--- Source records Enclosed Below ---
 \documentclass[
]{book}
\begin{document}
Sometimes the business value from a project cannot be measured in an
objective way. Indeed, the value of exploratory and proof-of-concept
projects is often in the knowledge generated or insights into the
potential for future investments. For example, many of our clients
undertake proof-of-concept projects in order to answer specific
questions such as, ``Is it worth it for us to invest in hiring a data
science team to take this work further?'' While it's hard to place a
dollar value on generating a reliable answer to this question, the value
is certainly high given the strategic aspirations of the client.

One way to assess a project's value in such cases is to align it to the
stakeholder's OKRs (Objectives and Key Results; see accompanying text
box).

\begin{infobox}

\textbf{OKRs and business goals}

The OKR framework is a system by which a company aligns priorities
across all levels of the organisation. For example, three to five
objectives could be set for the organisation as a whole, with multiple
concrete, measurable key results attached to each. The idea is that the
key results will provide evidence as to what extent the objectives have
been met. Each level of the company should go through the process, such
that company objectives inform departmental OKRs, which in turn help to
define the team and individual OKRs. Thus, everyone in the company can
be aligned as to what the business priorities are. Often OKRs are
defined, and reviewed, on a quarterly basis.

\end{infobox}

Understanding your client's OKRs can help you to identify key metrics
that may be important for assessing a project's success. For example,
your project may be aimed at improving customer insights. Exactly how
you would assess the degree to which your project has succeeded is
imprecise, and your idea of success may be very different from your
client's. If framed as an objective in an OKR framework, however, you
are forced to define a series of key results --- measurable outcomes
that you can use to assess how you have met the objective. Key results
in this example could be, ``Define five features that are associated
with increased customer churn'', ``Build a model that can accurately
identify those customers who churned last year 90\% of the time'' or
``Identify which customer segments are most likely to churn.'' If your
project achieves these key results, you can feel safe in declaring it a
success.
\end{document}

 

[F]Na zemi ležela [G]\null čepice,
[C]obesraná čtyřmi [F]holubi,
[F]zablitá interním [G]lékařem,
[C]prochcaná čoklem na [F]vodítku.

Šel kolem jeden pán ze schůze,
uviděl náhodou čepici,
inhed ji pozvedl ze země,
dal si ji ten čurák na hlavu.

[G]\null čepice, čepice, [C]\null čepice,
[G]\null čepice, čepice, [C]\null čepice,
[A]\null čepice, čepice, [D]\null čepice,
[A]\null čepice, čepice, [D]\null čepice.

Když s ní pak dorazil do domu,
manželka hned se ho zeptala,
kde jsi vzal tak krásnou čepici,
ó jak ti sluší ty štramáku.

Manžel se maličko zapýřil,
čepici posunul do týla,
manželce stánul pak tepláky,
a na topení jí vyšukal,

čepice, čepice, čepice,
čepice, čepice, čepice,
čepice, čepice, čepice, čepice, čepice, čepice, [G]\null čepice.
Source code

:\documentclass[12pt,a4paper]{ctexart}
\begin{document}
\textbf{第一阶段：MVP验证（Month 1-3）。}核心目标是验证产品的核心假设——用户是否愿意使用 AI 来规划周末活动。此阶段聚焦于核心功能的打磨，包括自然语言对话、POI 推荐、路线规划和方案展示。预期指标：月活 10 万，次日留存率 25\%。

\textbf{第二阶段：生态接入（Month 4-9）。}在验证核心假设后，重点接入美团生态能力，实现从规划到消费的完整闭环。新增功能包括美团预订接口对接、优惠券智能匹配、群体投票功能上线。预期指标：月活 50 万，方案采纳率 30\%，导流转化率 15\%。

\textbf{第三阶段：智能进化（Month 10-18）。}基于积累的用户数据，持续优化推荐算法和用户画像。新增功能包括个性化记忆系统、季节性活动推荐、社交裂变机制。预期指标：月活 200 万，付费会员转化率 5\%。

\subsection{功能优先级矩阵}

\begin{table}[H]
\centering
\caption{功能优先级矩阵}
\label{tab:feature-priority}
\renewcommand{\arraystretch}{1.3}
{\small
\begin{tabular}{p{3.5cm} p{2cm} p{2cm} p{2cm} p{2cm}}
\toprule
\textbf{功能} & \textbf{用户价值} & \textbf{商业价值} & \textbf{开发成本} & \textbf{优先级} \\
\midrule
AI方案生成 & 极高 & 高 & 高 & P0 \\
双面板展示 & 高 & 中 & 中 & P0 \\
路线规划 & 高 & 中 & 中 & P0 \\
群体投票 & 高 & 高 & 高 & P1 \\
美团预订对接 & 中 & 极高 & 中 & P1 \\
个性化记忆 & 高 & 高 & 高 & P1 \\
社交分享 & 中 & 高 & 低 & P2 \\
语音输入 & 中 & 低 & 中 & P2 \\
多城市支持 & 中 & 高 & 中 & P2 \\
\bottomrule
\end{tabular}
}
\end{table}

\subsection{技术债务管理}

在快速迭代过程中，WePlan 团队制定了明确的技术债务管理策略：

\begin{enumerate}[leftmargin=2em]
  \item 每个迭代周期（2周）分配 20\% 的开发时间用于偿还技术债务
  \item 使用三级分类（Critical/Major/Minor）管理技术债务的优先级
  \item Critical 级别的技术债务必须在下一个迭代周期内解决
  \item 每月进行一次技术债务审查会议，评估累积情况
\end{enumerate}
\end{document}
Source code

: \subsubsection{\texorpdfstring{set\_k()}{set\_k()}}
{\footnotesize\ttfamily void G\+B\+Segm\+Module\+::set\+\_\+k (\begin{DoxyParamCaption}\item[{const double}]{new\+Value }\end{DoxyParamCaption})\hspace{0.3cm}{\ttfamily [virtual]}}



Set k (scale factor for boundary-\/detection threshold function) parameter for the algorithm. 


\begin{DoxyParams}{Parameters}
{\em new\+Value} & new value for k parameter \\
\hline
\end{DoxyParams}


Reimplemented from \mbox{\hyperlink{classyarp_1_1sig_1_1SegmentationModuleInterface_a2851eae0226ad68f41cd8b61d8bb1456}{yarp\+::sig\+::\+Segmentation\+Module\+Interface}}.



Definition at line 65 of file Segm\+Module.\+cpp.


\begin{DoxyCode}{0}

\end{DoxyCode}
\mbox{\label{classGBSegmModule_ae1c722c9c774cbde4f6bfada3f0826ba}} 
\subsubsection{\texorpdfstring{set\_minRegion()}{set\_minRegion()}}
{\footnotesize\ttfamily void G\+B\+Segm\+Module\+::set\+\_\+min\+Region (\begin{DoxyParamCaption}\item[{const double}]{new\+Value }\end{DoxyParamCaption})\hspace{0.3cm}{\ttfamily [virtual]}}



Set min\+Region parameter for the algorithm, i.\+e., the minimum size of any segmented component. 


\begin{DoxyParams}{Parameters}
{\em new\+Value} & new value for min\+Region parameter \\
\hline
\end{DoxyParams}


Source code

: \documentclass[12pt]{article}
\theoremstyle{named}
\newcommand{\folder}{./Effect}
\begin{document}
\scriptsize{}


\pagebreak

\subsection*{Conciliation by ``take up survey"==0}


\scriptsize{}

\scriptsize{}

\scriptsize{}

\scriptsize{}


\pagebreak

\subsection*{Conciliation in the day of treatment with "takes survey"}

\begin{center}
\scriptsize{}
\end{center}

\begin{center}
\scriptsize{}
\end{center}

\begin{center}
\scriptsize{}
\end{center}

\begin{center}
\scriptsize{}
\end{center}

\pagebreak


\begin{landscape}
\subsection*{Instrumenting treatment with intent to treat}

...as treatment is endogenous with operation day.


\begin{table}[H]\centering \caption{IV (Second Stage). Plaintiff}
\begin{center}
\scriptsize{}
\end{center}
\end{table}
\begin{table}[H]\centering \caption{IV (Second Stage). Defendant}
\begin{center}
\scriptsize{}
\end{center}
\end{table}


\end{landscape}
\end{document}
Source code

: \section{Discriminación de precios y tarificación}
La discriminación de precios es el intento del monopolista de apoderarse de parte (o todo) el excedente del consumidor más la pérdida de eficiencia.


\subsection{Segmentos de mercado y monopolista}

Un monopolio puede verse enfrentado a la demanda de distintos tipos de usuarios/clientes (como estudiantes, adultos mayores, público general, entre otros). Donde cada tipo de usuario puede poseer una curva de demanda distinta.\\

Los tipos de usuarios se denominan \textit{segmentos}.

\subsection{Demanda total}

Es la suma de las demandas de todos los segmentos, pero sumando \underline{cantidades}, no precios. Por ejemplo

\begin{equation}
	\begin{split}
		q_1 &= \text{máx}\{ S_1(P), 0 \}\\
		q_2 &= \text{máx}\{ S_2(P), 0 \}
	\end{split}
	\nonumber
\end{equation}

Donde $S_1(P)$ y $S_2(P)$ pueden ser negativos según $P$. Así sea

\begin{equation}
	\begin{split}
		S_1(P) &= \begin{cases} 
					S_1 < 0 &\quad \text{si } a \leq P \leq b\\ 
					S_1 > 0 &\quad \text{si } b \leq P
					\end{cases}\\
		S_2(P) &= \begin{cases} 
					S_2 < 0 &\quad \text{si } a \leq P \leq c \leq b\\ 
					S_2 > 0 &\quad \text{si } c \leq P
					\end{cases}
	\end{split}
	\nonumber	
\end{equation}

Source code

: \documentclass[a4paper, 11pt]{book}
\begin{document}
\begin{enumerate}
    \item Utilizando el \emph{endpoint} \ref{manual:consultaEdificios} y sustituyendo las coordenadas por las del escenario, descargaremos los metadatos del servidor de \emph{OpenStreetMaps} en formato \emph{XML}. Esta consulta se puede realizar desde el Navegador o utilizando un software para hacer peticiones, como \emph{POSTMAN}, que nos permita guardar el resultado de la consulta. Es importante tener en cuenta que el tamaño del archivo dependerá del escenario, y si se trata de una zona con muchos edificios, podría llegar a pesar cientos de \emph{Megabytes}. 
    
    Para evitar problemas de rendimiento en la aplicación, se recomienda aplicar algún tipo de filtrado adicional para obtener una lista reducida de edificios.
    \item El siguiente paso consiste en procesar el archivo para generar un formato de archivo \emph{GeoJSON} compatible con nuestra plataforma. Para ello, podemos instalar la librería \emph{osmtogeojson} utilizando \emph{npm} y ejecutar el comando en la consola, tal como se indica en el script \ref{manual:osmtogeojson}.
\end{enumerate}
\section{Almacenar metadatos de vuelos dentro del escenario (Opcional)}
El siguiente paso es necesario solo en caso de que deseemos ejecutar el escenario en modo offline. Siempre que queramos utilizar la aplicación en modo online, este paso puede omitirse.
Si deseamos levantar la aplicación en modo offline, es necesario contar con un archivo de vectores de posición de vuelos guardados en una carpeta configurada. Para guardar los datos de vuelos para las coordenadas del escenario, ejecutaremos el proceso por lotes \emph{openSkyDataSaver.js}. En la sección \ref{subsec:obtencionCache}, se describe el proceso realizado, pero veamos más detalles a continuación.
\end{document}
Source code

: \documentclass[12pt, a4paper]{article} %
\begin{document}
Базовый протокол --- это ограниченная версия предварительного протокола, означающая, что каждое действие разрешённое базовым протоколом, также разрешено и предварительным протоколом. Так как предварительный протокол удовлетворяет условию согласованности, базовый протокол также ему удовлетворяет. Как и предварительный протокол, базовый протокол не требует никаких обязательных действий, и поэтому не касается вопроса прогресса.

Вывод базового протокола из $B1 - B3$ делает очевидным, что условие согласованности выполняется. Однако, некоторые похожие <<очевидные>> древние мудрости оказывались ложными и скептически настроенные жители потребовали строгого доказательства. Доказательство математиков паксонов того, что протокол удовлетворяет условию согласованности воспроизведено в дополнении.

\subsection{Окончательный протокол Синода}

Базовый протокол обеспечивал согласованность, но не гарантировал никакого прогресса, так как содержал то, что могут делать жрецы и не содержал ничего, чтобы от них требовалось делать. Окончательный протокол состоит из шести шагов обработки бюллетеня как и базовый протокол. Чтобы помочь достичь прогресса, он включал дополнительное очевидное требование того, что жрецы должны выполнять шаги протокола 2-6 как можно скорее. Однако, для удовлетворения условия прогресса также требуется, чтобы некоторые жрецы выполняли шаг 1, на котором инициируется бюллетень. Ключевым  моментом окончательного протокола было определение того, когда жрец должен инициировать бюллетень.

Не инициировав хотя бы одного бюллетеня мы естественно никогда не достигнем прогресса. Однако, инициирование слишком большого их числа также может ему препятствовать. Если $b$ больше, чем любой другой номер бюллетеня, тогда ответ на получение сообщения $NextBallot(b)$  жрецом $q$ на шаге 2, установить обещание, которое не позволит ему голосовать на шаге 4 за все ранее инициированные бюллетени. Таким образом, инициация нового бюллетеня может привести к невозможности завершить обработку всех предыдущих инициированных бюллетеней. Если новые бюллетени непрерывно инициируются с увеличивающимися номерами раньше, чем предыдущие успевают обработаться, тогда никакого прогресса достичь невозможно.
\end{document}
--- End of Enclosed Source records ---
- **Task to complete**
Your answer should be the lines above from the one containing "are forced to" through the one containing "project achieves these", copied exactly and with both ends kept.

- **Written reply**
are forced to define a series of key results --- measurable outcomes
that you can use to assess how you have met the objective. Key results
in this example could be, ``Define five features that are associated
with increased customer churn'', ``Build a model that can accurately
identify those customers who churned last year 90\% of the time'' or
``Identify which customer segments are most likely to churn.'' If your
project achieves these key results, you can feel safe in declaring it a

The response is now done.